▸ **The input**
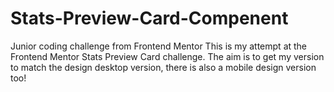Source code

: # Stats-Preview-Card-Compenent
Junior coding challenge from Frontend Mentor
This is my attempt at the Frontend Mentor Stats Preview Card challenge.
The aim is to get my version to match the design desktop version, there is also a mobile design version too!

▸ **Aim of the exercise**
Print the listing word for word but skip its pictures.

▸ **Written response**
Source code

: # Stats-Preview-Card-Compenent
Junior coding challenge from Frontend Mentor
This is my attempt at the Frontend Mentor Stats Preview Card challenge.
The aim is to get my version to match the design desktop version, there is also a mobile design version too!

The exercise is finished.